Automation is ready to take these tasks off our hands if we're careful with how we build our software. Sampling, data collection, tabulation and basic reporting can all now be easily handled by a machine; leaving the humans to think about smart research design and high end consultancy – the machine's input and output – where that fairy dust is still the difference between client retention and client inertia. And where the budget sheet smiles sweetly back at us. Not only that, weeks of manpower are replaced by hours of machine processing meaning we finally deliver for clients when they need it. Agencies will evolve into this new shape. Why wouldn’t they? Their old road is rapidly aging, as Bob Dylan once said.
If automation means we can have quick without dirty; or more than that – if it means quick can actually help clear our desks and make our output even cleaner than it was before, then the differentiator becomes the degree of quality an agency can provide. The focus will shift in a way that demonstrably benefits the end user. And not before time!
Skill-sets across the research agency will shift accordingly.

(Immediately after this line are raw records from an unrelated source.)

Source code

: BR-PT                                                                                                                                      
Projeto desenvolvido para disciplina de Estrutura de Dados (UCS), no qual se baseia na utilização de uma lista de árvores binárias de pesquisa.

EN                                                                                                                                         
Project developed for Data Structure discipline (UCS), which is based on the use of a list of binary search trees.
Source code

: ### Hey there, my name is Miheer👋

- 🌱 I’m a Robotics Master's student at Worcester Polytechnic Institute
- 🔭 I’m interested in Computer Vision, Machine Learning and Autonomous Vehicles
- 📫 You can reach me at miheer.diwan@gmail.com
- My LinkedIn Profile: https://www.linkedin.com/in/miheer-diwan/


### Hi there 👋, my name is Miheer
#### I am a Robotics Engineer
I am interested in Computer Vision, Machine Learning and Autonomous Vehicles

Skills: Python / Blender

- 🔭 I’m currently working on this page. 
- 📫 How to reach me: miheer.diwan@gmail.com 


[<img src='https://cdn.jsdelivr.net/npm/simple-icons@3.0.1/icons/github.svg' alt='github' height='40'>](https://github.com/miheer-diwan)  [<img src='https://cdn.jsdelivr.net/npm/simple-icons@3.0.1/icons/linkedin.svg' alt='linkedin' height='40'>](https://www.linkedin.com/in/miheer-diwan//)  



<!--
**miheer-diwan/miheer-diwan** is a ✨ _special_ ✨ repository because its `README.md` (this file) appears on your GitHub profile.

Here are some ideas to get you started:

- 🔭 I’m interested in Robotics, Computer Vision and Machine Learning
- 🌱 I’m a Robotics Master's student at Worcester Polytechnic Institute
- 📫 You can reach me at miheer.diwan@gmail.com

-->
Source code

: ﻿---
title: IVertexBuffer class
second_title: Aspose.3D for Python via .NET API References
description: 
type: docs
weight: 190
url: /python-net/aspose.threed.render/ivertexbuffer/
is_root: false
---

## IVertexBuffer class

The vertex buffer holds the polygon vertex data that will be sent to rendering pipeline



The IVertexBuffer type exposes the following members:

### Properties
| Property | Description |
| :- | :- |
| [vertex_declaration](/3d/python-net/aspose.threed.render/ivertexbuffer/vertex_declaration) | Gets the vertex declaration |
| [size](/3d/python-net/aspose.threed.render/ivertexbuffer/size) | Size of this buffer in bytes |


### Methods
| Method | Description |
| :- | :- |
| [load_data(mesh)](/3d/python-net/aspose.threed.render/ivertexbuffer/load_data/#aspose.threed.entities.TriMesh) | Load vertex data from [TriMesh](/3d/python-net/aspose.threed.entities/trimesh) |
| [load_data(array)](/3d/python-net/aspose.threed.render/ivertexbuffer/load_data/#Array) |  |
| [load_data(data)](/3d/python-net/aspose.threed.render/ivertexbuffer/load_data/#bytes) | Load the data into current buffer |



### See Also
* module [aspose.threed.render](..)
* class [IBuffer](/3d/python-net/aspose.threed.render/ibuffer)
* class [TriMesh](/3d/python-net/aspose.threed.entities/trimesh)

The ties between research and academia are likely to grow closer, as we seek ever improved methods of extracting the truth for our project designs. This is no bad thing and often the reason graduates enter the trade in the first place. Consultants that can engage a client audience, translate the insights and help them build action out into their businesses will be at the centre of every successful agency business. The industry already realises that, but the consultants need to get even better. If they don't, client-side insight teams will find the temptation to bypass them for an automated solution, that they interpret and disseminate themselves, all too enticing.

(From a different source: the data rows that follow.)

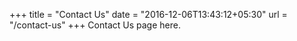 +++
title = "Contact Us"
date = "2016-12-06T13:43:12+05:30"
url = "/contact-us"
+++
Contact Us page here.
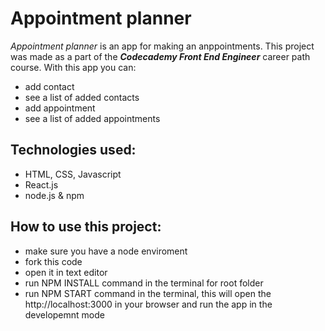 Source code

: # Appointment planner

_Appointment planner_ is an app for making an anppointments. This project was made as a part of the **_Codecademy Front End Engineer_** career path course.
With this app you can:

- add contact
- see a list of added contacts
- add appointment
- see a list of added appointments

## Technologies used:

- HTML, CSS, Javascript
- React.js
- node.js & npm

## How to use this project:

- make sure you have a node enviroment
- fork this code
- open it in text editor
- run NPM INSTALL command in the terminal for root folder
- run NPM START command in the terminal, this will open the http://localhost:3000 in your browser and run the app in the developemnt mode

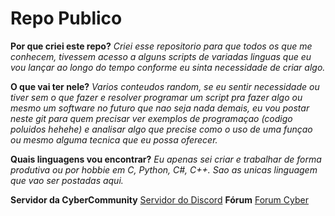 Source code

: # Repo Publico

**Por que criei este repo?**
*Criei esse repositorio para que todos os que me conhecem, tivessem acesso a alguns scripts de variadas linguas que eu vou lançar ao longo do tempo conforme eu sinta necessidade de criar algo.*

**O que vai ter nele?**
*Varios conteudos random, se eu sentir necessidade ou tiver sem o que fazer e resolver programar um script pra fazer algo ou mesmo um software no futuro que nao seja nada demais, eu vou postar neste git para quem precisar ver exemplos de programaçao (codigo poluidos hehehe) e analisar algo que precise como o uso de uma funçao ou mesmo alguma tecnica que eu possa oferecer.*

**Quais linguagens vou encontrar?**
*Eu apenas sei criar e trabalhar de forma produtiva ou por hobbie em C, Python, C#, C++. Sao as unicas linguagem que vao ser postadas aqui.*

**Servidor da CyberCommunity**
[Servidor do Discord](https://discord.gg/p32SPnu)
**Fórum**
[Forum Cyber](https://www.cybercommunity.forumbrasil.net/)
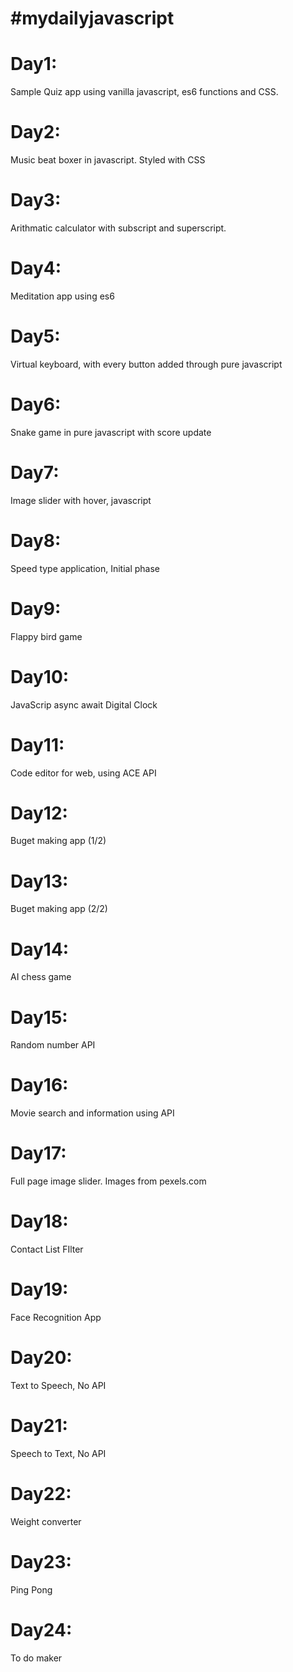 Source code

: # #mydailyjavascript

# Day1:
Sample Quiz app using vanilla javascript, es6 functions and CSS.

# Day2:
Music beat boxer in javascript. Styled with CSS

# Day3:
Arithmatic calculator with subscript and superscript.

# Day4:
Meditation app using es6

# Day5:
Virtual keyboard, with every button added through pure javascript

# Day6:
Snake game in pure javascript with score update

# Day7:
Image slider with hover, javascript

# Day8:
Speed type application, Initial phase

# Day9:
Flappy bird game

# Day10:
JavaScrip async await Digital Clock

# Day11:
Code editor for web, using ACE API

# Day12:
Buget making app (1/2)

# Day13:
Buget making app (2/2)

# Day14:
AI chess game

# Day15:
Random number API

# Day16:
Movie search and information using API

# Day17:
Full page image slider. Images from pexels.com

# Day18:
Contact List FIlter

# Day19:
Face Recognition App

# Day20:
Text to Speech, No API

# Day21:
Speech to Text, No API

# Day22:
Weight converter

# Day23:
Ping Pong

# Day24:
To do maker
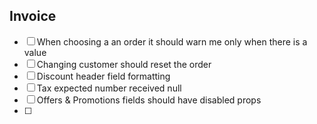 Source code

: ## Invoice 
- [ ] When choosing a an order it should warn me only when there is a value
- [ ] Changing customer should reset the order
- [ ] Discount header field formatting
- [ ] Tax expected number received null
- [ ] Offers & Promotions fields should have disabled props
- [ ]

Because client-side Marketing and Insight leads will be looking to their own balance sheet and driving their teams to skill-up and dispense with that highly paid research consultant. With quick and quality comes affordability, as machines cut out some of the time expense. Although that's inevitably a sensitive subject, it should encourage more research done, more often, by more businesses.

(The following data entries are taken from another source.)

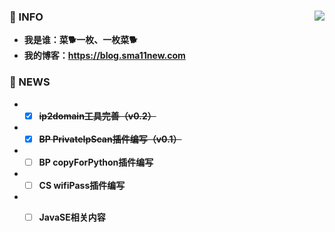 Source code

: ### 🎈 INFO            <img align="right" src="https://github-readme-stats.vercel.app/api?username=Sma11New&show_icons=true&theme=radical">
  * **我是谁：菜🐕一枚、一枚菜🐕**   
  * **我的博客：https://blog.sma11new.com**

### 🎈 NEWS
* - [x] **~~ip2domain工具完善（v0.2）~~**
* - [x] **~~BP PrivateIpScan插件编写（v0.1）~~**
* - [ ] **BP copyForPython插件编写**
* - [ ] **CS wifiPass插件编写**
* - [ ] **JavaSE相关内容**


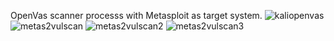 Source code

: OpenVas scanner processs with Metasploit as target system.
![kaliopenvas](https://github.com/chryber/College-Labs/assets/121698544/84514e8e-fa95-4a06-9de6-13a58c59cf1a)
![metas2vulscan](https://github.com/chryber/College-Labs/assets/121698544/9ca597fd-c269-455c-b9e1-033620468e9a)
![metas2vulscan2](https://github.com/chryber/College-Labs/assets/121698544/307124cc-f809-4ab4-b1d5-c702bac21cb6)
![metas2vulscan3](https://github.com/chryber/College-Labs/assets/121698544/9bedd63e-f3eb-497f-81ca-d4047dda8c21)
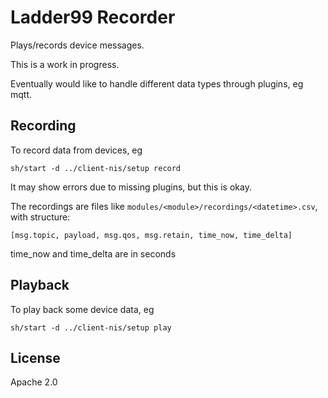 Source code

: # Ladder99 Recorder

Plays/records device messages.

This is a work in progress.

Eventually would like to handle different data types through plugins, eg mqtt.

## Recording

To record data from devices, eg

    sh/start -d ../client-nis/setup record

It may show errors due to missing plugins, but this is okay.

The recordings are files like `modules/<module>/recordings/<datetime>.csv`, with structure:

    [msg.topic, payload, msg.qos, msg.retain, time_now, time_delta]

time_now and time_delta are in seconds

## Playback

To play back some device data, eg

    sh/start -d ../client-nis/setup play

## License

Apache 2.0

Our savvy clients will begin to understand the power in testing early and testing often. Building anything on a hunch will begin to seem like outdated folly, if a quick test costs a fraction of the old world price and gives results within the day. Clients might test an ad all the way through the phases of its design. SMEs will suddenly find price points for quality research output that they can work with. At ZappiStore, we are working closely with the vanguard of this movement.
But how long will these battle lines between machine and man stay put? Machine learning breaks new ground at a pace that the research industry is unaccustomed to. Its forays into design and consultancy can be limited and clumsy and the quality questionable, but the output gets better all the time. With news articles being written effortlessly by machines, some of which can be programmed to write with particular emotions like sarcasm, how long before they can do the job of the quality consultant? Probably a very long way. But the challenge has been laid down. Quick and quality is here and the research industry must think pragmatically about what level of quality is really required and whether a machine can lighten the load. It almost certainly can.